Return each line of the records with nothing changed, pictures excepted.

__Provided records__:
***

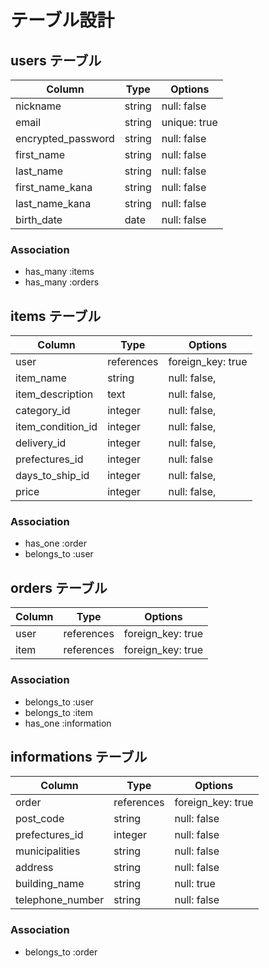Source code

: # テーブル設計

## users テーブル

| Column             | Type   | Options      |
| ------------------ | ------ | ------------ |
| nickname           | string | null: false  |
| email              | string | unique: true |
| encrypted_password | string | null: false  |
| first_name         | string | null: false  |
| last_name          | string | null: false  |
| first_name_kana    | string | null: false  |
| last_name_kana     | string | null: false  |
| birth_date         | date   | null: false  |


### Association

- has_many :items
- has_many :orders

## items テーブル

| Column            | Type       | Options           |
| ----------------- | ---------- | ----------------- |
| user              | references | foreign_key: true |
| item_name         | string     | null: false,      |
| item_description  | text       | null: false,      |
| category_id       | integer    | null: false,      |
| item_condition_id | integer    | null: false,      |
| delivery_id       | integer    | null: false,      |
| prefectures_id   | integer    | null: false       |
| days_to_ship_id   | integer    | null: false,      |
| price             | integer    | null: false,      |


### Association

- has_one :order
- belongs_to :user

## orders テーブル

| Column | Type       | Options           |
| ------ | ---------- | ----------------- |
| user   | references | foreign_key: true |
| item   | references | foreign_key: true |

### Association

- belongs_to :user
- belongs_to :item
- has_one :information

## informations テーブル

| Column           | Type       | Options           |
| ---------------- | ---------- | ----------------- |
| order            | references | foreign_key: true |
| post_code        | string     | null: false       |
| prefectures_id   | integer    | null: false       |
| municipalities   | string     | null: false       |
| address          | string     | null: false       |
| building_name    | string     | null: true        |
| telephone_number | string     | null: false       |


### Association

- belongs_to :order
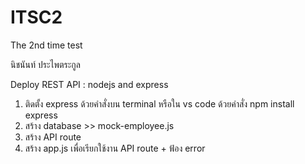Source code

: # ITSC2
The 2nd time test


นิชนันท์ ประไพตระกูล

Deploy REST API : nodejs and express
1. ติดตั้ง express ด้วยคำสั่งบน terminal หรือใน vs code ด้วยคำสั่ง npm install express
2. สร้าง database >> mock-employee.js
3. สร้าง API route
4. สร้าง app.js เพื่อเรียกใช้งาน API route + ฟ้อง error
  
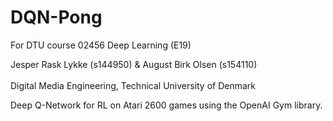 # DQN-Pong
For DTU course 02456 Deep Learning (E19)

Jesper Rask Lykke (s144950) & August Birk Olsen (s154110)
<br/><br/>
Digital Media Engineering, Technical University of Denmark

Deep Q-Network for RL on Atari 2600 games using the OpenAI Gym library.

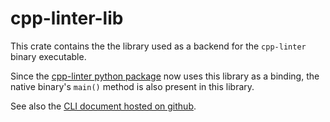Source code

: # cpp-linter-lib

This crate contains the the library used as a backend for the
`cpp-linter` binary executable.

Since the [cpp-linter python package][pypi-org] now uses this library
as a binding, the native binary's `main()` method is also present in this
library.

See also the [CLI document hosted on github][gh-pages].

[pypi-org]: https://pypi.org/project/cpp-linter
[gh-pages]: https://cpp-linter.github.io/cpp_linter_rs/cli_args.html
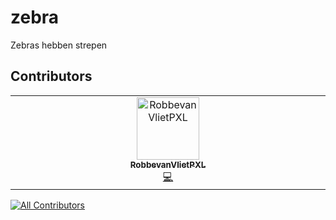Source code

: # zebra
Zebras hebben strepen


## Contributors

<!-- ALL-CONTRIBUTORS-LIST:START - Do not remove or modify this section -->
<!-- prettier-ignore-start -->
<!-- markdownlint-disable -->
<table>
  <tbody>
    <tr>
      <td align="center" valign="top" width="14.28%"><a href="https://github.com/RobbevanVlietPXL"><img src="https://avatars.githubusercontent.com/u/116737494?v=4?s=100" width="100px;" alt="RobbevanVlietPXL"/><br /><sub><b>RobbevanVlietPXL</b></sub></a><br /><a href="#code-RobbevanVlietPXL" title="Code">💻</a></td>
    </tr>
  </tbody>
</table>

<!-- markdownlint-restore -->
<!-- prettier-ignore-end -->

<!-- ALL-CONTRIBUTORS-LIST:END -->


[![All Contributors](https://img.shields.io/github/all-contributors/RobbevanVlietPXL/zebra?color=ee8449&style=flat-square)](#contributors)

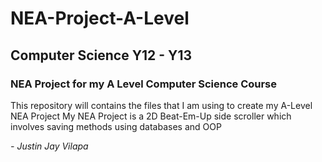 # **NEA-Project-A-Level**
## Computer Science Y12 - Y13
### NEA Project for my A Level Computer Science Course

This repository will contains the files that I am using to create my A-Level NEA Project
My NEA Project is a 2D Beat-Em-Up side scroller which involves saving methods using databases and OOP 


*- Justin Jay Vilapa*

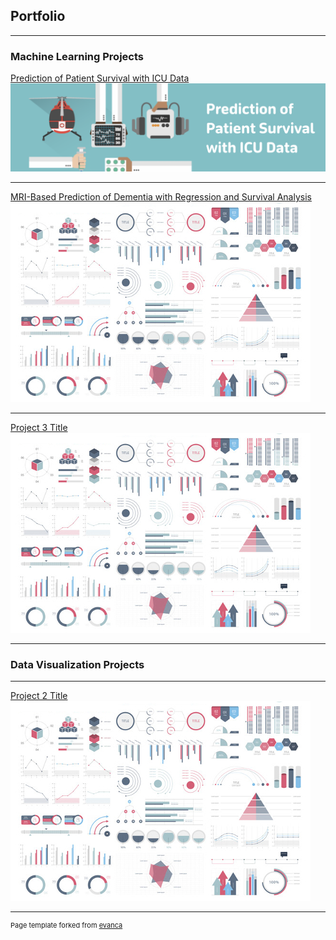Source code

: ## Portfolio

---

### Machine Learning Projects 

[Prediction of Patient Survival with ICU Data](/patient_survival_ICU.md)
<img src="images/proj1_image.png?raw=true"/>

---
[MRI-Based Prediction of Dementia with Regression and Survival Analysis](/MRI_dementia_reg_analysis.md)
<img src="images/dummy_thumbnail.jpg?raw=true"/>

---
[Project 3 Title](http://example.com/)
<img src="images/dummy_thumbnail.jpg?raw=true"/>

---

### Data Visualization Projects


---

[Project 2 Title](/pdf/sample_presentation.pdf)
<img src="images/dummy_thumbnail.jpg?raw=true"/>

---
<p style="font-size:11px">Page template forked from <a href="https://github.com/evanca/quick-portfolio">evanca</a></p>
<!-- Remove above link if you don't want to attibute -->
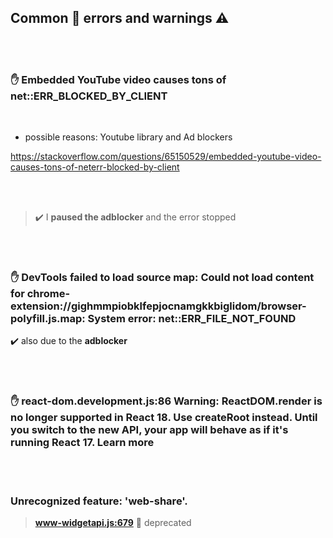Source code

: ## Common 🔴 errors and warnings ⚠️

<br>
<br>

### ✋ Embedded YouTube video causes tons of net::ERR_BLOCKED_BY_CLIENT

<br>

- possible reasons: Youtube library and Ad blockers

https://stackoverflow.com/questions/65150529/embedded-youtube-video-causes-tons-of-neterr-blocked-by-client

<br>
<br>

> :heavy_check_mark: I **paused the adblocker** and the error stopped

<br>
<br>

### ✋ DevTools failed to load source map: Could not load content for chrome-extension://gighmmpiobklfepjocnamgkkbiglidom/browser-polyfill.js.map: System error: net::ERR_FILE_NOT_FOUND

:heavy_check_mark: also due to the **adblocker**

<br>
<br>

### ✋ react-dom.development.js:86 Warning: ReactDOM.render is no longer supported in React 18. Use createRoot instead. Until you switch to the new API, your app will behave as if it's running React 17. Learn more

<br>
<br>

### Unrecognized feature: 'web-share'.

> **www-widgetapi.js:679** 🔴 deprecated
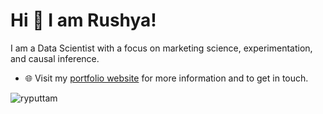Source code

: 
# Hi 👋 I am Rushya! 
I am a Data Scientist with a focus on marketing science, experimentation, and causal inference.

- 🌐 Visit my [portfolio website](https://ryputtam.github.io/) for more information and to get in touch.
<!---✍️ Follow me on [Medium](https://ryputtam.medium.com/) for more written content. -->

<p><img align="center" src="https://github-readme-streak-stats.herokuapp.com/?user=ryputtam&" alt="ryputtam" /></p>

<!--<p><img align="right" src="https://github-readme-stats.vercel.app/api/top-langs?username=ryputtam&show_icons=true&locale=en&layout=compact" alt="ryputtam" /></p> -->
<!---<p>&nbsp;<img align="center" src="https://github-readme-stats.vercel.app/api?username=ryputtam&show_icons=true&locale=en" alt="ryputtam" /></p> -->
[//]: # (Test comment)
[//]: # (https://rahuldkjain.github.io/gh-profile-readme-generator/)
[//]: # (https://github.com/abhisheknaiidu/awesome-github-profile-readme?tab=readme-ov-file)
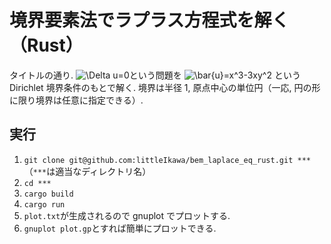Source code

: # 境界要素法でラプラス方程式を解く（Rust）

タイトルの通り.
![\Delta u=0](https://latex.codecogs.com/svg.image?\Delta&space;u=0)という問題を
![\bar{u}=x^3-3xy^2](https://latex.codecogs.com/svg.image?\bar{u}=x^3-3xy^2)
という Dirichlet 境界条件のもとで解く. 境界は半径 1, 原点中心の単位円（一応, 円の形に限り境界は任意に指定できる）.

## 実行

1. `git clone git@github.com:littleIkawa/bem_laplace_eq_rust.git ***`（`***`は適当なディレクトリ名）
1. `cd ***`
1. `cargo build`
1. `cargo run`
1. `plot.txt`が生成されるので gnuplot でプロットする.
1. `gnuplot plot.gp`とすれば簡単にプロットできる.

***

__Written response__:
Source code

: # テーブル設計

## users テーブル

| Column             | Type   | Options      |
| ------------------ | ------ | ------------ |
| nickname           | string | null: false  |
| email              | string | unique: true |
| encrypted_password | string | null: false  |
| first_name         | string | null: false  |
| last_name          | string | null: false  |
| first_name_kana    | string | null: false  |
| last_name_kana     | string | null: false  |
| birth_date         | date   | null: false  |


### Association

- has_many :items
- has_many :orders

## items テーブル

| Column            | Type       | Options           |
| ----------------- | ---------- | ----------------- |
| user              | references | foreign_key: true |
| item_name         | string     | null: false,      |
| item_description  | text       | null: false,      |
| category_id       | integer    | null: false,      |
| item_condition_id | integer    | null: false,      |
| delivery_id       | integer    | null: false,      |
| prefectures_id   | integer    | null: false       |
| days_to_ship_id   | integer    | null: false,      |
| price             | integer    | null: false,      |


### Association

- has_one :order
- belongs_to :user

## orders テーブル

| Column | Type       | Options           |
| ------ | ---------- | ----------------- |
| user   | references | foreign_key: true |
| item   | references | foreign_key: true |

### Association

- belongs_to :user
- belongs_to :item
- has_one :information

## informations テーブル

| Column           | Type       | Options           |
| ---------------- | ---------- | ----------------- |
| order            | references | foreign_key: true |
| post_code        | string     | null: false       |
| prefectures_id   | integer    | null: false       |
| municipalities   | string     | null: false       |
| address          | string     | null: false       |
| building_name    | string     | null: true        |
| telephone_number | string     | null: false       |


### Association

- belongs_to :order
Source code

: # ITSC2
The 2nd time test


นิชนันท์ ประไพตระกูล

Deploy REST API : nodejs and express
1. ติดตั้ง express ด้วยคำสั่งบน terminal หรือใน vs code ด้วยคำสั่ง npm install express
2. สร้าง database >> mock-employee.js
3. สร้าง API route
4. สร้าง app.js เพื่อเรียกใช้งาน API route + ฟ้อง error
  
 # DQN-Pong
For DTU course 02456 Deep Learning (E19)

Jesper Rask Lykke (s144950) & August Birk Olsen (s154110)
<br/><br/>
Digital Media Engineering, Technical University of Denmark

Deep Q-Network for RL on Atari 2600 games using the OpenAI Gym library.

Source code

: # cpp-linter-lib

This crate contains the the library used as a backend for the
`cpp-linter` binary executable.

Since the [cpp-linter python package][pypi-org] now uses this library
as a binding, the native binary's `main()` method is also present in this
library.

See also the [CLI document hosted on github][gh-pages].

[pypi-org]: https://pypi.org/project/cpp-linter
[gh-pages]: https://cpp-linter.github.io/cpp_linter_rs/cli_args.html
Source code

: # zebra
Zebras hebben strepen


## Contributors

<!-- ALL-CONTRIBUTORS-LIST:START - Do not remove or modify this section -->
<!-- prettier-ignore-start -->
<!-- markdownlint-disable -->
<table>
  <tbody>
    <tr>
      <td align="center" valign="top" width="14.28%"><a href="https://github.com/RobbevanVlietPXL"><img src="https://avatars.githubusercontent.com/u/116737494?v=4?s=100" width="100px;" alt="RobbevanVlietPXL"/><br /><sub><b>RobbevanVlietPXL</b></sub></a><br /><a href="#code-RobbevanVlietPXL" title="Code">💻</a></td>
    </tr>
  </tbody>
</table>

<!-- markdownlint-restore -->
<!-- prettier-ignore-end -->

<!-- ALL-CONTRIBUTORS-LIST:END -->


[![All Contributors](https://img.shields.io/github/all-contributors/RobbevanVlietPXL/zebra?color=ee8449&style=flat-square)](#contributors)

 # **NEA-Project-A-Level**
## Computer Science Y12 - Y13
### NEA Project for my A Level Computer Science Course

This repository will contains the files that I am using to create my A-Level NEA Project
My NEA Project is a 2D Beat-Em-Up side scroller which involves saving methods using databases and OOP 


*- Justin Jay Vilapa*

Source code

: ## Portfolio

---

### Machine Learning Projects 

[Prediction of Patient Survival with ICU Data](/patient_survival_ICU.md)
<img src="images/proj1_image.png?raw=true"/>

---
[MRI-Based Prediction of Dementia with Regression and Survival Analysis](/MRI_dementia_reg_analysis.md)
<img src="images/dummy_thumbnail.jpg?raw=true"/>

---
[Project 3 Title](http://example.com/)
<img src="images/dummy_thumbnail.jpg?raw=true"/>

---

### Data Visualization Projects


---

[Project 2 Title](/pdf/sample_presentation.pdf)
<img src="images/dummy_thumbnail.jpg?raw=true"/>

---
<p style="font-size:11px">Page template forked from <a href="https://github.com/evanca/quick-portfolio">evanca</a></p>
<!-- Remove above link if you don't want to attibute -->
Source code

: ## Common 🔴 errors and warnings ⚠️

<br>
<br>

### ✋ Embedded YouTube video causes tons of net::ERR_BLOCKED_BY_CLIENT

<br>

- possible reasons: Youtube library and Ad blockers

https://stackoverflow.com/questions/65150529/embedded-youtube-video-causes-tons-of-neterr-blocked-by-client

<br>
<br>

> :heavy_check_mark: I **paused the adblocker** and the error stopped

<br>
<br>

### ✋ DevTools failed to load source map: Could not load content for chrome-extension://gighmmpiobklfepjocnamgkkbiglidom/browser-polyfill.js.map: System error: net::ERR_FILE_NOT_FOUND

:heavy_check_mark: also due to the **adblocker**

<br>
<br>

### ✋ react-dom.development.js:86 Warning: ReactDOM.render is no longer supported in React 18. Use createRoot instead. Until you switch to the new API, your app will behave as if it's running React 17. Learn more

<br>
<br>

### Unrecognized feature: 'web-share'.

> **www-widgetapi.js:679** 🔴 deprecated
Source code

: 
# Hi 👋 I am Rushya! 
I am a Data Scientist with a focus on marketing science, experimentation, and causal inference.

- 🌐 Visit my [portfolio website](https://ryputtam.github.io/) for more information and to get in touch.
<!---✍️ Follow me on [Medium](https://ryputtam.medium.com/) for more written content. -->

<p><img align="center" src="https://github-readme-streak-stats.herokuapp.com/?user=ryputtam&" alt="ryputtam" /></p>

<!--<p><img align="right" src="https://github-readme-stats.vercel.app/api/top-langs?username=ryputtam&show_icons=true&locale=en&layout=compact" alt="ryputtam" /></p> -->
<!---<p>&nbsp;<img align="center" src="https://github-readme-stats.vercel.app/api?username=ryputtam&show_icons=true&locale=en" alt="ryputtam" /></p> -->
[//]: # (Test comment)
[//]: # (https://rahuldkjain.github.io/gh-profile-readme-generator/)
[//]: # (https://github.com/abhisheknaiidu/awesome-github-profile-readme?tab=readme-ov-file)
Source code

: # 境界要素法でラプラス方程式を解く（Rust）

タイトルの通り.
![\Delta u=0](https://latex.codecogs.com/svg.image?\Delta&space;u=0)という問題を
![\bar{u}=x^3-3xy^2](https://latex.codecogs.com/svg.image?\bar{u}=x^3-3xy^2)
という Dirichlet 境界条件のもとで解く. 境界は半径 1, 原点中心の単位円（一応, 円の形に限り境界は任意に指定できる）.

## 実行

1. `git clone git@github.com:littleIkawa/bem_laplace_eq_rust.git ***`（`***`は適当なディレクトリ名）
1. `cd ***`
1. `cargo build`
1. `cargo run`
1. `plot.txt`が生成されるので gnuplot でプロットする.
1. `gnuplot plot.gp`とすれば簡単にプロットできる.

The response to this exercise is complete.